Pour ce faire, une cohorte de patients français suivis dans plusieurs centres de soins de la région Pays de la Loire a été utilisée pour mesurer l’association de la charge hypoxique avec l’incidence des accidents vasculaires cérébraux chez des patients explorés pour suspicion de syndrome d’apnée du sommeil. Elle avait été mise en place par l’Institut de Recherche en Santé Respiratoire de la région (IRSRPL), dont sont membres certains des médecins du CHU d’Angers ayant participé à l’étude.

Dans une première étude, les données de près de 3 600 patients, sans antécédent d’accident vasculaire cérébral (AVC), appariées à celles du Système national des données de santé (SNDS) afin d’identifier la survenue éventuelle d’accidents vasculaires cérébraux, ont été utilisées. L’étude, publiée dans l’European Respiratory Journal en novembre 2020 montre clairement une corrélation entre le manque d’oxygène pendant la nuit et l’augmentation du risque : les patients qui présentent une charge hypoxique élevée sont plus à risque de développer un AVC.

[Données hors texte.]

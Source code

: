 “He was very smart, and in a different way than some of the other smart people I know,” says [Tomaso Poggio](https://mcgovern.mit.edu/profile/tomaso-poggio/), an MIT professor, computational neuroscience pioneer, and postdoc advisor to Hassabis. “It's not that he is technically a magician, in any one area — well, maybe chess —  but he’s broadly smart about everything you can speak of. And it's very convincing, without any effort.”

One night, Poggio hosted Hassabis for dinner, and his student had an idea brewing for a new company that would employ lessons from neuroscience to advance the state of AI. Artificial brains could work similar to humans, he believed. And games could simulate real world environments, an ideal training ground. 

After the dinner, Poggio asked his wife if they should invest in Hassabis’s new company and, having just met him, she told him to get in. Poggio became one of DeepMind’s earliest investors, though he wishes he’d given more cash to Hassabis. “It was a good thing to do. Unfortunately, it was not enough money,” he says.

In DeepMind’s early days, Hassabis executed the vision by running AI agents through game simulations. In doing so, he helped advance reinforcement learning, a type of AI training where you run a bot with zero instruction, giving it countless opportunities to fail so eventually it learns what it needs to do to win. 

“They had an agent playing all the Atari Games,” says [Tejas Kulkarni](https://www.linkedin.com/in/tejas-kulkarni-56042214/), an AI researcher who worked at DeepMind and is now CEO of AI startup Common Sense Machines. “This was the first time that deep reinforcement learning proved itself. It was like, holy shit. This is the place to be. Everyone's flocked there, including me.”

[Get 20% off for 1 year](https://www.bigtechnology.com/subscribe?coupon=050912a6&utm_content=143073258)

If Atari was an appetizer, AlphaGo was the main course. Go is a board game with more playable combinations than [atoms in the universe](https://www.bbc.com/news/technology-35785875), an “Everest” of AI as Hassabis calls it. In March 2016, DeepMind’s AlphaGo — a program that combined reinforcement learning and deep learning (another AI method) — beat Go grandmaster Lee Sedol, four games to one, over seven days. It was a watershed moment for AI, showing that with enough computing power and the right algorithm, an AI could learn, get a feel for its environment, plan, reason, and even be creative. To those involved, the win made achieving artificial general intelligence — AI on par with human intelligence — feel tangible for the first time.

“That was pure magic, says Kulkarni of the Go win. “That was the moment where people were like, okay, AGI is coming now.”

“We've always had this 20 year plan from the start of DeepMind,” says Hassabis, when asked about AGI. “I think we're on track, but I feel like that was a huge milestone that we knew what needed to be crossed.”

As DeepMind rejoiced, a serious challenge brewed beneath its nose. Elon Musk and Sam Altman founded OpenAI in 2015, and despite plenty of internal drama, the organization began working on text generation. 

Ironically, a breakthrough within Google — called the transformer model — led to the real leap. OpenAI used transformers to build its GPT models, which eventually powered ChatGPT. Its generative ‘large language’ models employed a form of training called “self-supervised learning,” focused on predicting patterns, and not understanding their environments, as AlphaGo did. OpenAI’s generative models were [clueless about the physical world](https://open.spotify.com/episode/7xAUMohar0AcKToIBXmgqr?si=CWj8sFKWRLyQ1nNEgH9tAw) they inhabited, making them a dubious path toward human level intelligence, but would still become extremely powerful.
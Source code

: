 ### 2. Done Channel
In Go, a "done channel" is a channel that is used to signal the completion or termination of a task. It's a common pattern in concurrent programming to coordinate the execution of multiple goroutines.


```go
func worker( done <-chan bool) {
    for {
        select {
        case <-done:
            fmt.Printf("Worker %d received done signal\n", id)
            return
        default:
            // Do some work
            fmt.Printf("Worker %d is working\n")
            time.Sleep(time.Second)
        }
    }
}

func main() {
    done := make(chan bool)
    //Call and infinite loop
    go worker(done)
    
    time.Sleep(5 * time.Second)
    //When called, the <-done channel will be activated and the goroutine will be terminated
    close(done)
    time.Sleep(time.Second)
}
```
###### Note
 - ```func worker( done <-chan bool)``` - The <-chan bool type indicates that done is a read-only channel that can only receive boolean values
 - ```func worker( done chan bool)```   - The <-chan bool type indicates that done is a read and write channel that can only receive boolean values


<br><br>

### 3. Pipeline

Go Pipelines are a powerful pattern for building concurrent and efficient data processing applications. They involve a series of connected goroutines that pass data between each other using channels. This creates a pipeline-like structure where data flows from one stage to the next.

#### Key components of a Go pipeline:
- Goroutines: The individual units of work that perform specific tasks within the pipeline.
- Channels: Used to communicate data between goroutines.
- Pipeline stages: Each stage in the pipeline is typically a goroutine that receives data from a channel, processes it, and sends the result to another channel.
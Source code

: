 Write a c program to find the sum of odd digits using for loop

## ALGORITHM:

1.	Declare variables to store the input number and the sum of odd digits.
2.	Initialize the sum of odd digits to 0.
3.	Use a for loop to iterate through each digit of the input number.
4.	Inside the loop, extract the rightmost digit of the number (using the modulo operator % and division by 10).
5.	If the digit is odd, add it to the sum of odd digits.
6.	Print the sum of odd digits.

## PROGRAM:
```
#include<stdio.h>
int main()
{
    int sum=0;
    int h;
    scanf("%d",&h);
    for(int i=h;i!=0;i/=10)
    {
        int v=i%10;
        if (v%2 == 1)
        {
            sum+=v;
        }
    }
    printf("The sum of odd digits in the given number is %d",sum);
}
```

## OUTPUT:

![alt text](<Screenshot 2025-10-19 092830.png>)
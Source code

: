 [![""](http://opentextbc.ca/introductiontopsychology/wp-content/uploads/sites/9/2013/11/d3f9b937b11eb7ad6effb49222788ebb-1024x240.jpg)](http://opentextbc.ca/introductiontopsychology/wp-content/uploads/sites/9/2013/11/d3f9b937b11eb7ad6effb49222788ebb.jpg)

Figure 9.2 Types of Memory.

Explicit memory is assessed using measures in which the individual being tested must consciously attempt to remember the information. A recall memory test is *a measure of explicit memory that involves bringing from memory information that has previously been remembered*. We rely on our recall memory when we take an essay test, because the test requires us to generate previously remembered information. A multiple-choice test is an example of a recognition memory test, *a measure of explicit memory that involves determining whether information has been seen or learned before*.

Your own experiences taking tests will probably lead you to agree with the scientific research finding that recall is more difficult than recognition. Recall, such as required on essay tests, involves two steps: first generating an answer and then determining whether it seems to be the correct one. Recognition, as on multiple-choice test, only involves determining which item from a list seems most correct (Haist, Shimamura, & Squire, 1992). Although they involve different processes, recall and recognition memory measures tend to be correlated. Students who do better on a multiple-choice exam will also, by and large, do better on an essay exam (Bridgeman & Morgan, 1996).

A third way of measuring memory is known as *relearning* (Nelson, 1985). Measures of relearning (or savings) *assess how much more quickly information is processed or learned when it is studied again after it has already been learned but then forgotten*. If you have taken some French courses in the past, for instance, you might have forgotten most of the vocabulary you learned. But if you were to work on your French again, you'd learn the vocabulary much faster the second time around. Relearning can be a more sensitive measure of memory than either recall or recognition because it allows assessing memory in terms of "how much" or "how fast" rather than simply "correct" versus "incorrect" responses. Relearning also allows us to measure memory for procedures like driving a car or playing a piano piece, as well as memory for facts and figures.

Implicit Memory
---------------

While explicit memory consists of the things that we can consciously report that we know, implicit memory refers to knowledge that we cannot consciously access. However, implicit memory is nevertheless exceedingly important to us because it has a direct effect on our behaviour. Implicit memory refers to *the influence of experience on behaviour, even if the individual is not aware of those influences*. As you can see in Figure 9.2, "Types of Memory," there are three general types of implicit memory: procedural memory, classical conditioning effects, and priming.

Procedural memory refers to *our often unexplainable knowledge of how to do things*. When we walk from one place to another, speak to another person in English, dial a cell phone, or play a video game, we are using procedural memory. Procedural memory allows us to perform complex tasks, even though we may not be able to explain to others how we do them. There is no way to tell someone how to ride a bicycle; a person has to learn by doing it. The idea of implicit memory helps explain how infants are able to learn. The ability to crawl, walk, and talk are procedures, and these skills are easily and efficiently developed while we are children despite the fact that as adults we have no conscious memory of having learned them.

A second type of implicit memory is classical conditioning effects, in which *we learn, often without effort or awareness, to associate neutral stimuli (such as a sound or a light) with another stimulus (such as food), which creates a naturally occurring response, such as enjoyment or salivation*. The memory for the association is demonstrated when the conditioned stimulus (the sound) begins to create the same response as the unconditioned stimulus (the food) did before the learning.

Cette étude a montré qu’une charge hypoxique supérieure à 45 % min/h multiplie le risque d’AVC par 2,59 par rapport aux patients ayant une charge hypoxique basse. En outre, une étude suivante a montré qu’une charge hypoxique supérieure à 31,6 % min/h augmente significativement le risque d’évènements cardiovasculaires majeurs (MACE).

 

 

MACE : variable combinée d’AVC, d’infarctus du myocarde, d’insuffisance cardiaque et de mortalité toutes causes. Les travaux réalisés sur la cohorte nous ont semblé suffisamment significatifs pour décider d’intégrer l’indice de charge hypoxique au logiciel CIDELEC, à compter du 7 juillet 2022, d’autant plus que ce sont nos outils qui ont été utilisés pour mesurer la charge hypoxique dans ces travaux.

La charge hypoxique dans le logiciel CIDELEC

La charge hypoxique est évaluée automatiquement dans le logiciel CIDELEC. Elle est obtenue en considérant les aires sous la courbe des désaturations associés aux événements respiratoires.

Sa valeur est présentée dans le résumé de l’enregistrement, et une échelle présentée dans l’onglet « Bilan » permet de faciliter son interprétation.

Cette échelle est construite à partir des seuils proposés dans la littérature.

 

Un indice complémentaire à l’indice d’apnées-hypopnées

L’indice de charge hypoxique vient compléter l’indice d’apnées-hypopnées, qui ne permet pas d’estimer les risques de morbi-mortalité présentés par les patients souffrant du SAHOS. Dans l’exemple ci-dessous, deux patients ayant pourtant le même IAH ont des valeurs de charge hypoxique bien différentes.

 

Comme l’a confirmé l’étude réalisée, la charge hypoxique donne une indication pertinente quant au risque associé aux maladies cardiovasculaires, notamment les AVC. De quoi renforcer le diagnostic et améliorer la prise en charge des patients.

Pour conclure, la charge hypoxique, calculée en prenant en compte les désaturations dues aux événements respiratoires, a été démontrée comme pertinente pour estimer les risques cardiovasculaires. Cependant, il faut savoir qu’il n’existe à ce jour ni règle de calcul uniformisée, ni seuils de sévérité reconnus. C’est pourquoi la valeur obtenue doit être considérée au regard des résultats de la littérature.

Cet indice, utilisé en complément de l’indice d’apnées-hypopnées, est l’un des biomarqueurs qui permet de poser un diagnostic fiable et personnalisé. Pendant ce temps, la recherche se poursuit : la mesure de la charge hypoxique pourrait, dans l’avenir, aider les médecins à évaluer les risques liés à d’autres pathologies.